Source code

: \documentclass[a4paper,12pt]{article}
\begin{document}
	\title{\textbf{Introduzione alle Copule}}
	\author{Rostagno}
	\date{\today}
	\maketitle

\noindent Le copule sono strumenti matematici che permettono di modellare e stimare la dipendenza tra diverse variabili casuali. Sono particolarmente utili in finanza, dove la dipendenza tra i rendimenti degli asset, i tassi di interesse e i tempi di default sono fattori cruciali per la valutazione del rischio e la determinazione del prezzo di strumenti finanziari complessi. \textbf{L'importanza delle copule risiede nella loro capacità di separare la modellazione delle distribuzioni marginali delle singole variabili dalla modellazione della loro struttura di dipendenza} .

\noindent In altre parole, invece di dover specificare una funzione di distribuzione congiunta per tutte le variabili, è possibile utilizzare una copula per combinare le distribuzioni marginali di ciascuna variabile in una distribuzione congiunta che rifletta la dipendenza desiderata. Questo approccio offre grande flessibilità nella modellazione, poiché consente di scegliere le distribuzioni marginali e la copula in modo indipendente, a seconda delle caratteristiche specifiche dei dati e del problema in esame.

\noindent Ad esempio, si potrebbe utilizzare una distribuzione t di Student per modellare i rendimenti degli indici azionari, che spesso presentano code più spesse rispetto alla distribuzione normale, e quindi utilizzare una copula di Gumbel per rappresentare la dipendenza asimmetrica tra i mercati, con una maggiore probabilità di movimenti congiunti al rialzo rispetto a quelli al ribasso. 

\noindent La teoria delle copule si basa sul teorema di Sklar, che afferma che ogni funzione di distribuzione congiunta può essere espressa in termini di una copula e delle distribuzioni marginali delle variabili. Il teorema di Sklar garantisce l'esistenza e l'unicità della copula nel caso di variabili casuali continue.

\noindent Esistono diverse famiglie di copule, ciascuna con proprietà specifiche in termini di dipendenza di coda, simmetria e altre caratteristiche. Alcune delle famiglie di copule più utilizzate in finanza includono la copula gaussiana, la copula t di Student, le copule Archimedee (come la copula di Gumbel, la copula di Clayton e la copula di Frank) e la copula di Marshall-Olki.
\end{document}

**REQUIRED WORK**
The listing above should be transcribed in full, exactly as written.

**EXERCISE RESULT**
Source code

: \documentclass[a4paper,12pt]{article}
\begin{document}
	\title{\textbf{Introduzione alle Copule}}
	\author{Rostagno}
	\date{\today}
	\maketitle

\noindent Le copule sono strumenti matematici che permettono di modellare e stimare la dipendenza tra diverse variabili casuali. Sono particolarmente utili in finanza, dove la dipendenza tra i rendimenti degli asset, i tassi di interesse e i tempi di default sono fattori cruciali per la valutazione del rischio e la determinazione del prezzo di strumenti finanziari complessi. \textbf{L'importanza delle copule risiede nella loro capacità di separare la modellazione delle distribuzioni marginali delle singole variabili dalla modellazione della loro struttura di dipendenza} .

\noindent In altre parole, invece di dover specificare una funzione di distribuzione congiunta per tutte le variabili, è possibile utilizzare una copula per combinare le distribuzioni marginali di ciascuna variabile in una distribuzione congiunta che rifletta la dipendenza desiderata. Questo approccio offre grande flessibilità nella modellazione, poiché consente di scegliere le distribuzioni marginali e la copula in modo indipendente, a seconda delle caratteristiche specifiche dei dati e del problema in esame.

\noindent Ad esempio, si potrebbe utilizzare una distribuzione t di Student per modellare i rendimenti degli indici azionari, che spesso presentano code più spesse rispetto alla distribuzione normale, e quindi utilizzare una copula di Gumbel per rappresentare la dipendenza asimmetrica tra i mercati, con una maggiore probabilità di movimenti congiunti al rialzo rispetto a quelli al ribasso. 

\noindent La teoria delle copule si basa sul teorema di Sklar, che afferma che ogni funzione di distribuzione congiunta può essere espressa in termini di una copula e delle distribuzioni marginali delle variabili. Il teorema di Sklar garantisce l'esistenza e l'unicità della copula nel caso di variabili casuali continue.

\noindent Esistono diverse famiglie di copule, ciascuna con proprietà specifiche in termini di dipendenza di coda, simmetria e altre caratteristiche. Alcune delle famiglie di copule più utilizzate in finanza includono la copula gaussiana, la copula t di Student, le copule Archimedee (come la copula di Gumbel, la copula di Clayton e la copula di Frank) e la copula di Marshall-Olki.
\end{document}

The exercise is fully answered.